Ministerpräsident Abdullah Gül und der Chef der allein regierenden reformistisch- islamistischen Gerechtigkeits- und Entwicklungspartei (AKP), Recep Tayyip Erdogan, hatten nach erfolgreichen Probeabstimmungen auf einen Fraktionszwang verzichtet. Das Ergebnis war, dass die Abgeordneten tatsächlich nach ihrem Gewissen und nicht auf Befehl ihre Stimmen gegen einen Krieg abgaben.
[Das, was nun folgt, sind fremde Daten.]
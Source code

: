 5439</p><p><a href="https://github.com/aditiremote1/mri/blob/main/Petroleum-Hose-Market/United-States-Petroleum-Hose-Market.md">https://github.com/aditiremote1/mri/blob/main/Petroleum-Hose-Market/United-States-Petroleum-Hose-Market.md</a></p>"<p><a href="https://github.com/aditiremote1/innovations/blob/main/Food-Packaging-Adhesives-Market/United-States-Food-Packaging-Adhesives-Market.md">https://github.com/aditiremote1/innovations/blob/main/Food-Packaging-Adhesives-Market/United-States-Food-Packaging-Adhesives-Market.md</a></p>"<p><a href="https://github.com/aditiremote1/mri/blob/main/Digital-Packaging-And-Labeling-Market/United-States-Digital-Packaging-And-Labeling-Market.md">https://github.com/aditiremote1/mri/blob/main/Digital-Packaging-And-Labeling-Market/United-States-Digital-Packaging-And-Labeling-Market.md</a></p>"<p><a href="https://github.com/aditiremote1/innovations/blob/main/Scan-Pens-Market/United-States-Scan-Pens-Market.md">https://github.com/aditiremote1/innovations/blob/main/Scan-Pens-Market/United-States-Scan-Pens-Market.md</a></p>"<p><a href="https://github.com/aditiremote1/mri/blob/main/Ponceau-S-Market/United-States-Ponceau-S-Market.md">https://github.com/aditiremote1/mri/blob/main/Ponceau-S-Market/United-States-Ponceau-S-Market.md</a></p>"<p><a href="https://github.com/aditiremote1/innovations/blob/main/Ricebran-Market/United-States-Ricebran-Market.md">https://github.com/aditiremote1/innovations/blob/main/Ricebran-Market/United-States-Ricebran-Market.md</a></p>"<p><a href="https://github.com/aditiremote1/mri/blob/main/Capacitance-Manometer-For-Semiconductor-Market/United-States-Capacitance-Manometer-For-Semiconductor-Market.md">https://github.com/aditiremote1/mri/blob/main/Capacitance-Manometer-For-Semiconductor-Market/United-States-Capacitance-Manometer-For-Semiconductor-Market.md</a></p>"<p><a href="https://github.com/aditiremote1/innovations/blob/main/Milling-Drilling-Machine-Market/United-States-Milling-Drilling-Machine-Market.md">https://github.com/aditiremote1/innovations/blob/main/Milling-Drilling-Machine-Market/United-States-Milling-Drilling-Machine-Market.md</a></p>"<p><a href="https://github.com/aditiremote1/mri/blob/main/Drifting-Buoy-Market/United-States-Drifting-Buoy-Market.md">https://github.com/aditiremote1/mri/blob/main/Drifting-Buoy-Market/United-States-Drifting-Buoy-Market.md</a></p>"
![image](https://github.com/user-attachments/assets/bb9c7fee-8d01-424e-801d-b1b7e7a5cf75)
Dass die 177 sozialdemokratischen Abgeordneten geschlossen gegen eine militärische Option zur Entwaffnung Saddam Husseins stimmen, war klar. Dass von den 362 AKP-Abgeordneten fast 100 ihrer eigenen Partei- und Regierungsführung widersprechen werden, konnte angesichts der innen- und außenpolitischen sowie der wirtschaftlichen Nöte wahrlich nicht erwartet werden. So wurde die von der Verfassung vorgeschriebene absolute Mehrheit der an der Abstimmung beteiligten 533 Abgeordneten äußerst knapp verfehlt, weil statt der erforderlichen 267 lediglich 264 Ja-Stimmen zum Krieg zusammenkamen.

Die international immer wieder bei schwerwiegenden Entscheidungen gestellte Frage, was wohl die türkische Armee als Machtfaktor dazu sagt, ist diesmal schnell beantwortet: Die Militärs denken nicht anders als Staatspräsident Ahmet Necdet Sezer, der kürzlich unmissverständlich auf die Verfassung verwiesen hatte, die einer Entscheidung für die Unterstützung von militärischen Aktion von Verbündeten gegen Drittstaaten eine internationale Legitimation voraussetzt. Diese Legitimation, die nur von den Vereinten Nationen und nicht von Washington eigenmächtig erwirkt werden kann, liegt einfach noch nicht vor. Somit handelte das türkische Parlament ganz klar im Einklang mit der Verfassung.

Ob das türkische Parlament erneut mit der Regierungsvorlage konfrontiert wird, bleibt abzuwarten. Eine erneute Ablehnung würde der Regierung irreparablen Image-Schaden zufügen, ja ihren Fortbestand stark gefährden. Um die USA doch noch zufrieden stellen zu können, könnte ein Fraktionszwang das erwünschte Ergebnis herbeiführen, was aber ein teuer erkaufter Sieg wäre, weil Abgeordnete, die zu einer Entscheidung gegen ihr Gewissen gezwungen werden, zu unberechenbaren Zeitbomben für die Regierungspartei würden.

Die Folgen der Ablehnung könnte der Türkei künftig mehr Ärger bringen als zum jetzigen Zeitpunkt voraussehbar. Wenn Washington an ihren Kriegsplänen festhält und ohne die Unterstützung der Türkei vorgeht, wäre ein Staat oder zumindest eine weitgehende autonome Region für die irakischen Kurden mit US-Hilfe möglicher denn je. Auch die Mitkontrolle über die Ölfelder von Kirkuk und Mossul ist vorerst in weite Ferne gerückt.

Alle Faktoren untereinander aufgelistet und zusammengezählt führt zu dem Ergebnis, dass die Türkei Mut und Charakter im Sinne Europas gezeigt hat. Sie ist endgültig in den Reihen der EU-Staaten, die sich allen voran Deutschland für eine Ausschöpfung der friedlichen Mittel zur Lösung der Irak-Krise einsetzen, angelangt – und das als direktes Nachbarland der irakischen Despoten um Saddam Hussein und damit in kürzester Reichweite der bislang noch nicht entdeckten Massenvernichtungswaffen. Bleibt nur noch die Hoffnung darauf, dass Europa die Türkei nicht vor weitere Hürden stellt, um sie in die europäischen Integrationsprozesse einzubeziehen.

Die Werte und Normen Europas sowie europäisches Gedankengut wird nur noch mit schwindender Präzision für bestimmte Kulturen und Religionen vorbehalten bleiben. Ein Plädoyer für Europatauglichkeit der Türkei ist die Entscheidung des türkischen Parlaments auf jeden Fall, weil sie aufrichtig und nach freiem Gewissen getroffen worden ist. Neuer Druck aus Washington und neue innerparteiliche Zwänge könnten in wenigen Tagen eine andere Entscheidung herbeiführen, was aber den Wert der ersten freien Entscheidung nicht mindern wird.